When the user does not exist, a TypeError is raised. This is because .fetchone() returns None when no results are found, and unpacking None raises a TypeError. The only place you can unpack a tuple is where you populate admin from result.

To handle non-existing users, create a special case for when result is None:

# BAD EXAMPLE. DON'T DO THIS!
def is_admin(username: str) -> bool:
    with connection.cursor() as cursor:
        cursor.execute("""
            SELECT
                admin
            FROM
                users
            WHERE
                username = '%s'
        """ % username)
        result = cursor.fetchone()

    if result is None:
        # User does not exist
        return False

    admin, = result
    return admin

Here, you’ve added a special case for handling None. If username does not exist, then the function should return False. Once again, test the function on some users:

>>> is_admin('haki')
False
>>> is_admin('ran')
True
>>> is_admin('foo')
False

Great! The function can now handle non-existing usernames as well.

Remove ads

Exploiting Query Parameters With Python SQL Injection

In the previous example, you used string interpolation to generate a query. Then, you executed the query and sent the resulting string directly to the database. However, there’s something you may have overlooked during this process.
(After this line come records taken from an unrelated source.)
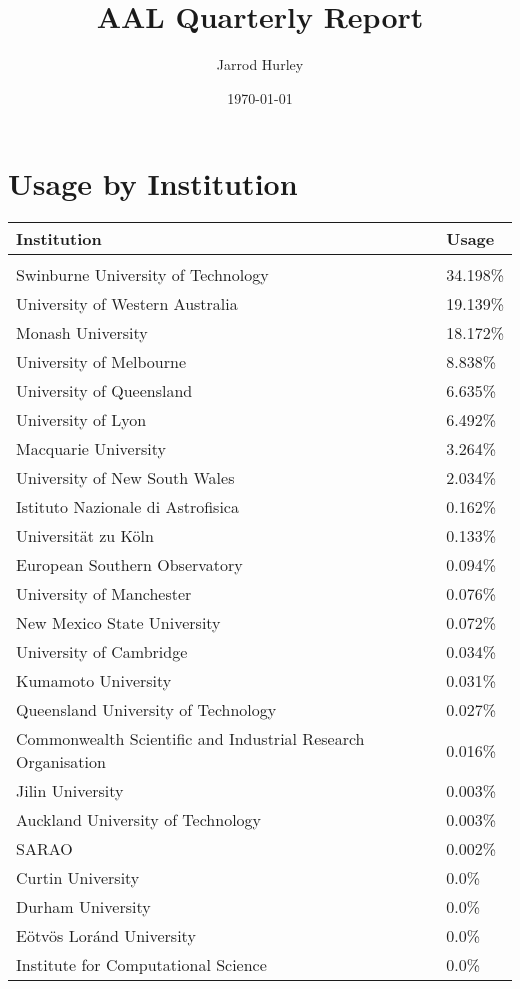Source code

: \documentclass{article}%
\title{AAL Quarterly Report}%
\author{Jarrod Hurley}%
\date{\today}%
\begin{document}
%
\normalsize%
\maketitle%
\newpage%
\section{Usage by Institution }%

%
\begin{longtabu}{X[l] X[r]}%
\textbf{Institution}&\textbf{Usage}\\%
\hline%
&\\%
Swinburne University of Technology&34.198\%\\%
\hline%
University of Western Australia&19.139\%\\%
\hline%
Monash University&18.172\%\\%
\hline%
University of Melbourne&8.838\%\\%
\hline%
University of Queensland&6.635\%\\%
\hline%
University of Lyon&6.492\%\\%
\hline%
Macquarie University&3.264\%\\%
\hline%
University of New South Wales&2.034\%\\%
\hline%
Istituto Nazionale di Astrofisica&0.162\%\\%
\hline%
Universität zu Köln&0.133\%\\%
\hline%
European Southern Observatory&0.094\%\\%
\hline%
University of Manchester&0.076\%\\%
\hline%
New Mexico State University&0.072\%\\%
\hline%
University of Cambridge&0.034\%\\%
\hline%
Kumamoto University&0.031\%\\%
\hline%
Queensland University of Technology&0.027\%\\%
\hline%
Commonwealth Scientific and Industrial Research Organisation&0.016\%\\%
\hline%
Jilin University&0.003\%\\%
\hline%
Auckland University of Technology&0.003\%\\%
\hline%
SARAO&0.002\%\\%
\hline%
Curtin University&0.0\%\\%
\hline%
Durham University&0.0\%\\%
\hline%
Eötvös Loránd University&0.0\%\\%
\hline%
Institute for Computational Science&0.0\%\\%

\end{longtabu}
\end{document}
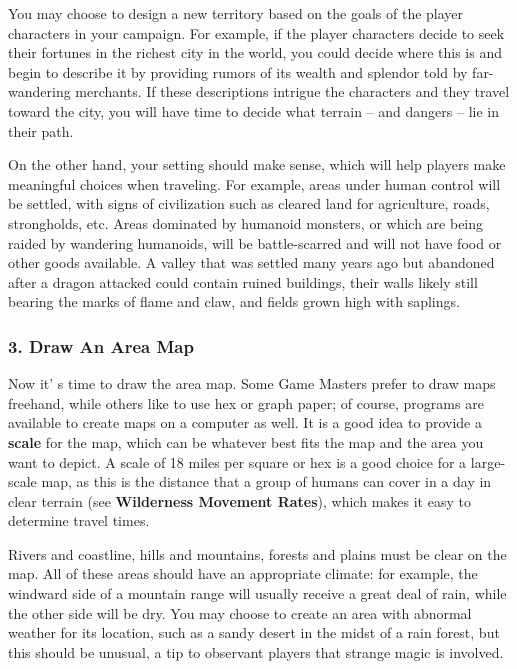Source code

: \documentclass[a4paper,twoside,openany,10pt]{book}
\begin{document}
\begin{multicols}{2}
You may choose to design a new territory based on the goals of the player characters in your campaign. For example, if the player characters decide to seek their fortunes in the richest city in the world, you could decide where this is and begin to describe it by providing rumors of its wealth and splendor told by far-wandering merchants. If these descriptions intrigue the characters and they travel toward the city, you will have time to decide what terrain -- and dangers -- lie in their path.

On the other hand, your setting should make sense, which will help players make meaningful choices when traveling. For example, areas under human control will be settled, with signs of civilization such as cleared land for agriculture, roads, strongholds, etc. Areas dominated by humanoid monsters, or which are being raided by wandering humanoids, will be battle-scarred and will not have food or other goods available. A valley that was settled many years ago but abandoned after a dragon attacked could contain ruined buildings, their walls likely still bearing the marks of flame and claw, and fields grown high with saplings.

\subsubsection{3. Draw An Area Map}\label{draw-an-area-map}

Now it' s time to draw the area map. Some Game Masters prefer to draw maps freehand, while others like to use hex or graph paper; of course, programs are available to create maps on a computer as well. It is a good idea to provide a \textbf{scale} for the map, which can be whatever best fits the map and the area you want to depict. A scale of 18 miles per square or hex is a good choice for a large-scale map, as this is the distance that a group of humans can cover in a day in clear terrain (see \textbf{Wilderness Movement Rates}), which makes it easy to determine travel times.

Rivers and coastline, hills and mountains, forests and plains must be clear on the map. All of these areas should have an appropriate climate: for example, the windward side of a mountain range will usually receive a great deal of rain, while the other side will be dry. You may choose to create an area with abnormal weather for its location, such as a sandy desert in the midst of a rain forest, but this should be unusual, a tip to observant players that strange magic is involved.


\end{multicols}
\end{document}
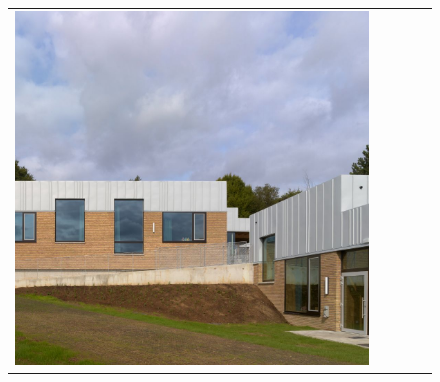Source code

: \begin{figure}[H]
{\begin{tabular}{@{}ccccc@{}}
      \includegraphics[width=\linewidth]{Images/LoRAs/Plintwerking/Training_images/5.jpg} \\[2pt]


\end{tabular}}
\end{figure}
Think back to the username argument you passed to is_admin(). What exactly does this variable represent? You might assume that username is just a string that represents an actual user’s name. As you’re about to see, though, an intruder can easily exploit this kind of oversight and cause major harm by performing Python SQL injection.

Try to check if the following user is an admin or not:

>>> is_admin("'; select true; --")
True

Wait… What just happened?

Let’s take another look at the implementation. Print out the actual query being executed in the database:

>>> print("select admin from users where username = '%s'" % "'; select true; --")
select admin from users where username = ''; select true; --'

The resulting text contains three statements. To understand exactly how Python SQL injection works, you need to inspect each part individually. The first statement is as follows:

select admin from users where username = '';

This is your intended query. The semicolon (;) terminates the query, so the result of this query does not matter. Next up is the second statement:

select true;

This statement was constructed by the intruder. It’s designed to always return True.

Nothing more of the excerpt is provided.